In 1992, he turned his life and his will over to God, beginning what would turn out to be the hallmark and the mission of his life. From his own travels through the twelve-steps to recovery, he found that his love of people and his unending acceptance of people’s individual quirks and shortcomings, he was able to share his spiritual and practical sensitivities with those whose souls were in need of help and constant assurance. Each night he prayed for those in need, each day he spent his time in conversation with the scores of men who were drawn to his sweet spirit and unending wisdom. A trip back to Iwo Jima in 2008 provided him with a release from many of his nightmares and turned him into a sought-after speaker who would gladly share his wartime experiences with a crowd. He was a Marine to the core, proud of his service, proud of the Marines, a real hero in so many ways and an unabashed patriot. James has an insatiable curiosity for all aspects of life, a great mind and the ability to take any situation and to boil it down to the basics. He never lost his personal or his spiritual compass, always trusting in God and always faithful to his family and his core values. People whose lives had taken a financial downturn received his generosity and love with no expectation of repayment. A Man’s man, the ladies loved “Old Blue Eyes” whose infectious smile and great stories lit up any gathering. He very proudly supported Connie’s activities and thoroughly enjoyed politics, even traveling to Washington, D.C. for a Christmas event in the Bush White House. His health was excellent until the last two months of his life, and he faced cancer with his unfailing courage. His loss leaves his family and friends with a tremendous hole in their lives, but he leaves each one stronger and more able to go on as he would want them to.

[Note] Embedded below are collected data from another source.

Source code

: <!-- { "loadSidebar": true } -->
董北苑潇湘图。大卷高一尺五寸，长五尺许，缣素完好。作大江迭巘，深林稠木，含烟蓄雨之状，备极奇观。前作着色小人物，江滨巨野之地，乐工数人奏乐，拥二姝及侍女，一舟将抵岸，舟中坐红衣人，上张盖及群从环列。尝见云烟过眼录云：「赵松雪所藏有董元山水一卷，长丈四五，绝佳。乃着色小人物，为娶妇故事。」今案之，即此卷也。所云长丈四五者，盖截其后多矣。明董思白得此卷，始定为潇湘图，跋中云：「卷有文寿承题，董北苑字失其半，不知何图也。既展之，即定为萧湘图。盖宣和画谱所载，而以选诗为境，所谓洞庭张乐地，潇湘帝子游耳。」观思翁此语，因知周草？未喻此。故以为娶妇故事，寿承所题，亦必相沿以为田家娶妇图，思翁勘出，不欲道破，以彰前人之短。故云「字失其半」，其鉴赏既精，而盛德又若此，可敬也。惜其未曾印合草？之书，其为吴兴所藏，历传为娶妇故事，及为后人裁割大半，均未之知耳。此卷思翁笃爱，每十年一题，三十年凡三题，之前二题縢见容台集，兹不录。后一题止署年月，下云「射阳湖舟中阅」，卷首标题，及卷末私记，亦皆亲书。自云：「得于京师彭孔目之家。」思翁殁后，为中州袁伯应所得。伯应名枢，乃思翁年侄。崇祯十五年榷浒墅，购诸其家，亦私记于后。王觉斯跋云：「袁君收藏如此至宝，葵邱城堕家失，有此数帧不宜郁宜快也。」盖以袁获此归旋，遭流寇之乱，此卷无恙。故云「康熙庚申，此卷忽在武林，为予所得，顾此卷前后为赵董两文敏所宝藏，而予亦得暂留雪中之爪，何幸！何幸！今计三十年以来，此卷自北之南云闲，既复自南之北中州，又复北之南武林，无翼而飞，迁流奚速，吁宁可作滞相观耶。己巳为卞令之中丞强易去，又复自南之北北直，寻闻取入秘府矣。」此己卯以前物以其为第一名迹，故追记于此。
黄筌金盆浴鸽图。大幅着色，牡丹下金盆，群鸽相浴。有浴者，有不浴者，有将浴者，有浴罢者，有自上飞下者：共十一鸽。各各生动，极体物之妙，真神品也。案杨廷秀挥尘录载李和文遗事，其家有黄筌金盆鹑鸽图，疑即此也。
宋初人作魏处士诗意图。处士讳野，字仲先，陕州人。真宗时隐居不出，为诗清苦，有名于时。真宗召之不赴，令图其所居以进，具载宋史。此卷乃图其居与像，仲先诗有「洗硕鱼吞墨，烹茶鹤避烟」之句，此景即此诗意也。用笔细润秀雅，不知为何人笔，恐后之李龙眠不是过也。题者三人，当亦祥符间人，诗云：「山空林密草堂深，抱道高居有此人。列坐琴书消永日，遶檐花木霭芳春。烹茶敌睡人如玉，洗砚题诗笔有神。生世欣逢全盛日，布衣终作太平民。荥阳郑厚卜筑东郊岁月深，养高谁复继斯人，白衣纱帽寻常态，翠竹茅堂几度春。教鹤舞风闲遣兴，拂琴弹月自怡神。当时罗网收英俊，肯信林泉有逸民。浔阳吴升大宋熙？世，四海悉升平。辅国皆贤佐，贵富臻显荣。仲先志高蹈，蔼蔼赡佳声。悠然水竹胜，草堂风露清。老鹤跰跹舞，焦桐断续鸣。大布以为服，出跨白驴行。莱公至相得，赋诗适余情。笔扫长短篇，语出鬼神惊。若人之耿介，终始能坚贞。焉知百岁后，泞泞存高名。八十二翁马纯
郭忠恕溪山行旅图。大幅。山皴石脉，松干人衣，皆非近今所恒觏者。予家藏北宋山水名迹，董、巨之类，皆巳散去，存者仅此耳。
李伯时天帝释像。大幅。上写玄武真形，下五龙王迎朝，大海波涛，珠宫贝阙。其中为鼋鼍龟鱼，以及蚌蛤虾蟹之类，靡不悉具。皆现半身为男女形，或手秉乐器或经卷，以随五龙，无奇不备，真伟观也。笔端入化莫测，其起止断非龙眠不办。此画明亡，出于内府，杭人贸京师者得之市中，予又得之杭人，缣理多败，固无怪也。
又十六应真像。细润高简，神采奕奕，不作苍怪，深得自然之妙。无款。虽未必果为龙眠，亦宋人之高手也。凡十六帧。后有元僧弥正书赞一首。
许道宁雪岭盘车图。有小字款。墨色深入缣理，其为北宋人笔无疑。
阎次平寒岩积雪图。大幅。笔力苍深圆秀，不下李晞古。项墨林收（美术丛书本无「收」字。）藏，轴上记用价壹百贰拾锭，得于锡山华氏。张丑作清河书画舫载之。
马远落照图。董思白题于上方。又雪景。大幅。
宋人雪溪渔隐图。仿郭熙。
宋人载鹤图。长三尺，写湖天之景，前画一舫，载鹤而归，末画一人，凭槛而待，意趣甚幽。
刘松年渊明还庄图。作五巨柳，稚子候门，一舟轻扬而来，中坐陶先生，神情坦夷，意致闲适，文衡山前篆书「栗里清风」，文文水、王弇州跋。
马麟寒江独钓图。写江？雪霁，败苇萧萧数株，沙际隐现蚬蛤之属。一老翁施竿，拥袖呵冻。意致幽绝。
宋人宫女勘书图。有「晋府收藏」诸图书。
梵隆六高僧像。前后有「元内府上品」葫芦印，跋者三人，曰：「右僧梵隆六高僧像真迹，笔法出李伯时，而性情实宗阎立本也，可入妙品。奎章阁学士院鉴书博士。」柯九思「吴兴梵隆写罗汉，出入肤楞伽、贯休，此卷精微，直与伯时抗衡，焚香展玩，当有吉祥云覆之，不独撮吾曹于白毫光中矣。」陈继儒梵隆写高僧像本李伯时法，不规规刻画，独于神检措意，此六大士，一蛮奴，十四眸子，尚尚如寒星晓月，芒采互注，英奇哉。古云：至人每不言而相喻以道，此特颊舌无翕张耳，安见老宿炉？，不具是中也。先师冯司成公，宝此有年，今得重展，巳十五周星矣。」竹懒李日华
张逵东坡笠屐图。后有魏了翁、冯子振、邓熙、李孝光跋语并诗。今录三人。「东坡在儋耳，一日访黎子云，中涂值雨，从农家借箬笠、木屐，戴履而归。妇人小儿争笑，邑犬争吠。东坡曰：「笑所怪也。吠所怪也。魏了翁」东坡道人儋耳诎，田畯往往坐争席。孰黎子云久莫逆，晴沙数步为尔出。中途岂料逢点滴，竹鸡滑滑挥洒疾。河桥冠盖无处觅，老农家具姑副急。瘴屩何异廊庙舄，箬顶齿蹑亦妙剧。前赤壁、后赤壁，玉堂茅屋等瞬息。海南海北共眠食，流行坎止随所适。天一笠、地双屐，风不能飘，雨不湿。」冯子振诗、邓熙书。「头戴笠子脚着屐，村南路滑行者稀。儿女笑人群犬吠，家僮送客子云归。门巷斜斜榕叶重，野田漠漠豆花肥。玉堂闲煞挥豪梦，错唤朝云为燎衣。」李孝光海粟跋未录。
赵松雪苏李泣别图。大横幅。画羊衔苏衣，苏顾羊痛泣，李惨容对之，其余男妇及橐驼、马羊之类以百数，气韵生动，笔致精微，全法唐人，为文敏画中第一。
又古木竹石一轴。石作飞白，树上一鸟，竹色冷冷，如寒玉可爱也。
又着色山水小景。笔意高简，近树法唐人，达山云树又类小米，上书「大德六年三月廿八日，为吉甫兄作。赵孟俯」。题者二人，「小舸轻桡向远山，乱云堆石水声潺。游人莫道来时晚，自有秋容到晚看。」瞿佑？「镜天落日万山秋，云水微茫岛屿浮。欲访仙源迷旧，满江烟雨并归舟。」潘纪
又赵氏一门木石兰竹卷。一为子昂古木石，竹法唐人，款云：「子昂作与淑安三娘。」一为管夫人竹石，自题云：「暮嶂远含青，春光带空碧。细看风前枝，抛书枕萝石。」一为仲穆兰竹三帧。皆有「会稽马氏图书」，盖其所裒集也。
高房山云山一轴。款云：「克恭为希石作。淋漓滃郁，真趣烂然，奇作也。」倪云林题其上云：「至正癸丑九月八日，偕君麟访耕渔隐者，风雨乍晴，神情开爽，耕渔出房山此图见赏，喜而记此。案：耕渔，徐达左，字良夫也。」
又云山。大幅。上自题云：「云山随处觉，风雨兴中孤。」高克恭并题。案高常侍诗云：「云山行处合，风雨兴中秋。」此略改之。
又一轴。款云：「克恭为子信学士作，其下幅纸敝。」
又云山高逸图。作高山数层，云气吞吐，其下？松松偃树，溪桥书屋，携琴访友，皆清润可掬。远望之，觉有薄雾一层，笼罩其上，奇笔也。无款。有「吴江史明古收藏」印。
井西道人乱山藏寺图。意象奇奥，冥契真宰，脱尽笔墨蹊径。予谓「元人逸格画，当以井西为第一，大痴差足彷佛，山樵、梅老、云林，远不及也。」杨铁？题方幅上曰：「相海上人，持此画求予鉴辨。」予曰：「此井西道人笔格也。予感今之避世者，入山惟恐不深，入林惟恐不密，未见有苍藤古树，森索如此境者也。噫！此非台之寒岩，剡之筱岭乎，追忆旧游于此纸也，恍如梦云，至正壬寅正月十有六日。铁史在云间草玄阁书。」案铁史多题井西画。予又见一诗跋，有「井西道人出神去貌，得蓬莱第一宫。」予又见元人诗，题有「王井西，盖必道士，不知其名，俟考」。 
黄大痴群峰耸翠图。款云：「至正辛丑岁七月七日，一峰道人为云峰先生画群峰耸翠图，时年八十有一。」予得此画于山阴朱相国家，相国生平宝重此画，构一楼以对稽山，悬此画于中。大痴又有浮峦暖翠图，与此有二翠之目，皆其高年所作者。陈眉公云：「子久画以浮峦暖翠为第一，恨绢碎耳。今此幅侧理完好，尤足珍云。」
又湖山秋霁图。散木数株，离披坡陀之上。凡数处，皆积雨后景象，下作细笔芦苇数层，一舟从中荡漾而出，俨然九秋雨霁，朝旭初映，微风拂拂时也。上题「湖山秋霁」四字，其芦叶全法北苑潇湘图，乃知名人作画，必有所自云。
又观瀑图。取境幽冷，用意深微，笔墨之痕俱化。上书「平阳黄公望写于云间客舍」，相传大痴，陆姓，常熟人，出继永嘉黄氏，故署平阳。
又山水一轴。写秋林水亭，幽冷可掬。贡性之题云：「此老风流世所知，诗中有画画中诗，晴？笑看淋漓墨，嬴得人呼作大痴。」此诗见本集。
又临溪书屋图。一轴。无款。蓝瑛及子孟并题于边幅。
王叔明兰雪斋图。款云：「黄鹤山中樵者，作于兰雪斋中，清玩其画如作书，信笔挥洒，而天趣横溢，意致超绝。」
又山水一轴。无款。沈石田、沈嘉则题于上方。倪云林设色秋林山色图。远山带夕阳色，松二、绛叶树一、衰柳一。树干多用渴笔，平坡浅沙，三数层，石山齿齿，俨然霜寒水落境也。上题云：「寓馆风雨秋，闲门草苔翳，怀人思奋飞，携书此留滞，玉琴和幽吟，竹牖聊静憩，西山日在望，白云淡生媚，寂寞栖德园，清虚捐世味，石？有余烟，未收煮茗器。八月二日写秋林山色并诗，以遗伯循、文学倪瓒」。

He is survived by his wife of 38 years, Constance Moore Ware; his daughter, Laura Shurtleff and her husband, Bill; his nephew, Jim Ware and his wife, Linda; their sons, daughters-in-law and grandchildren; former wife, Nedra McGilvray Ware; his nephew, John Ware’s widow, Sue Ann Ware; her children, their spouses and grandchildren; former sisters-in-law, Mary Furrh Cook and Jenny Harlan; his special friends, Stephen Clausen and Chris Neal; and his ill mannered pup “Peaches”. Our hearts are broken; his heart is full and free. He was preceded in death by his parents, J.B. and Lena Ware; his brother, Jack; his nephew, John Ware and many, many great friends.
Those wishing to send memorials may assist in continuing James’ legacy by making donations to the Twelve Way Foundation, P.O. Box 607, Marshall, TX 75671.
Visitation will be held from 6:00pm to 8:00pm, Thursday, January 20, 2011 at Colonial Chapel of Sullivan Funeral Home. Funeral Service will be held at 2:00pm, Friday, January 21, 2011 at First United Methodist Church of Marshall, Texas with Jerry Clark and Rev. Rodger Garbs officiating. Interment will follow at Blocker Cemetery in Marshall, Texas. Pallbearers will be Rod Watson, Edward Verhalen, Trey Weinberg, Chris Neal, Larry Ford, Jim Holt, Phillip Baldwin, Jr., and Tom Hodges.
Online condolences may be offered at www.sullivan-funeralhome.com.